Government

Alabama Site for Detained Immigrants Has History of Abuse Charges, Efforts to Close It

Marcos Baltazar

As 2020 rolls in, BirminghamWatch looks back at its biggest stories of 2019, highlighting a different one each day.

 

After immigration officers detained Marcos Baltazar and his son, Juan, in Homewood one morning last week, the two men were in the Etowah County Detention Center in Gadsden by nightfall.

Their destination spotlights the Etowah center, a controversial facility adjoining the county jail in Gadsden where federal authorities detain immigrants.

The center has drawn critics’ protests and attempts to close it for years, and the Immigration and Customs Enforcement office itself tried to close the facility in 2010. That effort hit a maelstrom of resistance from local political officials and their supporters in Congress.

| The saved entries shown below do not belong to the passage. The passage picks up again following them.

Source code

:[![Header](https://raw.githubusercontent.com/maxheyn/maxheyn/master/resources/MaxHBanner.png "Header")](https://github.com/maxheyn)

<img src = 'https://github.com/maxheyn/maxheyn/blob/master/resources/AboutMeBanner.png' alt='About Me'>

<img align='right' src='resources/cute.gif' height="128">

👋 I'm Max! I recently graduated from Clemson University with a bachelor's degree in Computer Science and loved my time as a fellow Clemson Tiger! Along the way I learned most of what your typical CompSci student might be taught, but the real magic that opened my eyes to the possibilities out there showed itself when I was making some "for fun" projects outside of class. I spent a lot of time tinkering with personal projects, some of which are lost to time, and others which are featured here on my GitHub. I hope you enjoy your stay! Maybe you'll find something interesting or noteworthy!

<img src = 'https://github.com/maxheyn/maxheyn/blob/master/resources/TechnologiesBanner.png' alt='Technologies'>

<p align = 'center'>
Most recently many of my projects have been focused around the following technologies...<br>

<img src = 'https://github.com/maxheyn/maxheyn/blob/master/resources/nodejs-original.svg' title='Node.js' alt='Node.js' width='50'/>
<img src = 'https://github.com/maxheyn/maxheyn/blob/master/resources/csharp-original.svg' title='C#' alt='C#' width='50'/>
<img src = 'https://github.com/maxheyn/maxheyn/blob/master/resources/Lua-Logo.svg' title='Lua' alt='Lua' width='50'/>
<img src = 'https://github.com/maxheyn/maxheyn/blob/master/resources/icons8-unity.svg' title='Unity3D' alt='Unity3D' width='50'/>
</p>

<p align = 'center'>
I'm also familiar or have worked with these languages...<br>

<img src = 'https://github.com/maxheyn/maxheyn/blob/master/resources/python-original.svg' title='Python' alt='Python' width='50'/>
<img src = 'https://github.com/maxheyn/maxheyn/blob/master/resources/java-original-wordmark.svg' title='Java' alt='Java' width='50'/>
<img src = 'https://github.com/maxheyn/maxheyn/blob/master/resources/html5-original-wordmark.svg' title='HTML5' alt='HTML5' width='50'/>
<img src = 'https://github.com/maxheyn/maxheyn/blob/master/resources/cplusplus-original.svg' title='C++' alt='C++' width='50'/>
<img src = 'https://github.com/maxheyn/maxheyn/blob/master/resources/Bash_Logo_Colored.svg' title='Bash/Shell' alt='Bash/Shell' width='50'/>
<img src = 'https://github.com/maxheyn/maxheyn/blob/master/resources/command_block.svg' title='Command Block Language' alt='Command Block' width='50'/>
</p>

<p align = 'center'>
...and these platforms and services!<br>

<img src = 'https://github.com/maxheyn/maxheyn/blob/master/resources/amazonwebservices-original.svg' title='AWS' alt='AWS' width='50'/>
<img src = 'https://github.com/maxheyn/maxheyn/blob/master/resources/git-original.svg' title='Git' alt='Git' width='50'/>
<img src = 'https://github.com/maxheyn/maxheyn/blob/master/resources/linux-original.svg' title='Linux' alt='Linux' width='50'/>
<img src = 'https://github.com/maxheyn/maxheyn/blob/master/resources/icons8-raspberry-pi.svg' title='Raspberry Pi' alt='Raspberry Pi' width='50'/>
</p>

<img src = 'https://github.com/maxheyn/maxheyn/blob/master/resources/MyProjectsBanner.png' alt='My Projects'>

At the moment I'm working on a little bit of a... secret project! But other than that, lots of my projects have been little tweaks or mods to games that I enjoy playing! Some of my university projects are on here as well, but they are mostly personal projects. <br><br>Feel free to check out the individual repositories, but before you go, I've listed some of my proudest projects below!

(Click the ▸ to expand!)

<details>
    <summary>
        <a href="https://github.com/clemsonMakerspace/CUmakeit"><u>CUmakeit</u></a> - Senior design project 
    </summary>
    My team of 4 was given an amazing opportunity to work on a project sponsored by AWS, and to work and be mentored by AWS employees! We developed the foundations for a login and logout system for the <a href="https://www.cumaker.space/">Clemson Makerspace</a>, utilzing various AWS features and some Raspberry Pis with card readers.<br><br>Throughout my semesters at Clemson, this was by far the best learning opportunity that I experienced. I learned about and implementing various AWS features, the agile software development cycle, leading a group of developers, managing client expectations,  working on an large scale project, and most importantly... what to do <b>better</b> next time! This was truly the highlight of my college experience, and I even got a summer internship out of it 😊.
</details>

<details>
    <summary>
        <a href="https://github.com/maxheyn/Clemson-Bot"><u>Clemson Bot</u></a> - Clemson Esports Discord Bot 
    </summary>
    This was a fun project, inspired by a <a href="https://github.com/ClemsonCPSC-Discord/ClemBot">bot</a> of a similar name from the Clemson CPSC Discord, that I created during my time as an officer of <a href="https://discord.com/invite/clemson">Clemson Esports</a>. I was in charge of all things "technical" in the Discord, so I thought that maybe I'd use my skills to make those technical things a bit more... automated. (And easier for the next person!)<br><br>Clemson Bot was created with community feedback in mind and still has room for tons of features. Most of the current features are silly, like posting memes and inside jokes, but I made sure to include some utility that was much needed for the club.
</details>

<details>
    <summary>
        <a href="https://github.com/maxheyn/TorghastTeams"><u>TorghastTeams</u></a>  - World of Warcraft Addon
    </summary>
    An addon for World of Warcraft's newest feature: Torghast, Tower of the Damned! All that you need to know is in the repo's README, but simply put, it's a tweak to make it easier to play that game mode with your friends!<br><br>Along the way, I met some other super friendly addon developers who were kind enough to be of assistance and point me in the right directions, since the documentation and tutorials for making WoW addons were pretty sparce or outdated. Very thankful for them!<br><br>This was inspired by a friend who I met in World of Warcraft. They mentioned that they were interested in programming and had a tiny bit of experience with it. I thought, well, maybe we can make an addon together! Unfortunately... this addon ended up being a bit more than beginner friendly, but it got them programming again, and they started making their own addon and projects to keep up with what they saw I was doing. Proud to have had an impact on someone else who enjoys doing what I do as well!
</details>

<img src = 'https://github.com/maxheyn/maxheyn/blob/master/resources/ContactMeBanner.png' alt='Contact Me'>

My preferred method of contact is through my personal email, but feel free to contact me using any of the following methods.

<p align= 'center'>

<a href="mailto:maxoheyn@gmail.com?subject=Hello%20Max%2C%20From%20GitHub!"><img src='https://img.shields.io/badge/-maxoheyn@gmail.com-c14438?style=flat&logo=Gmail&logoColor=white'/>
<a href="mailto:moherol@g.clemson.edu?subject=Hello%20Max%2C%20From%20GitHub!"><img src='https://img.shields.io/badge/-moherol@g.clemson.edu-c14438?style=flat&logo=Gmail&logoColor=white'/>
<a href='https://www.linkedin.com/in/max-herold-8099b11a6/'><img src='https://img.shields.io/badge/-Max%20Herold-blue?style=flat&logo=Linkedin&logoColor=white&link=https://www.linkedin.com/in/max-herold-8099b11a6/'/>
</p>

In the case of Baltazar and his son, Adelante Alabama protested two days later outside Etowah center against their arrests. Marcos Baltazar is a member of the board of directors of Adelante Alabama, a human rights group based in Hoover that has been active in obtaining the release of immigrant detainees.

Baltazar entered this country from Guatemala three years ago. Though undocumented, he was allowed to stay in the country with his son, who was a minor at the time, if he periodically checked in with ICE, according to Adelante Alabama. His son has turned 18, so he is no longer considered a minor by ICE.

The two were detained last week when they went to the ICE office in Homewood for a routine check-in, a provision of their being allowed to stay in the country, according to ICE spokesman Bryan Cox.

ICE’s Attempt to Remove Detainees After Complaints About the Center

In 2010, ICE officials themselves tried to remove the agency’s detainees from the Etowah jail, according to published news reports and a Shadow Prisons report by the Southern Poverty Law Center, the National Lawyers Guild and Adelante.

ICE said the decision to transfer 350 of its inmates from Etowah was to save money. But human rights groups, including Families for Freedom and Shut Down Etowah, say the decision came about after numerous complaints were filed with the agency about overcrowding, inadequate health care and excessive force used by jail personnel.

The most recent development in the controversy over the Etowah center involves reports from the Department of Homeland Security about the center.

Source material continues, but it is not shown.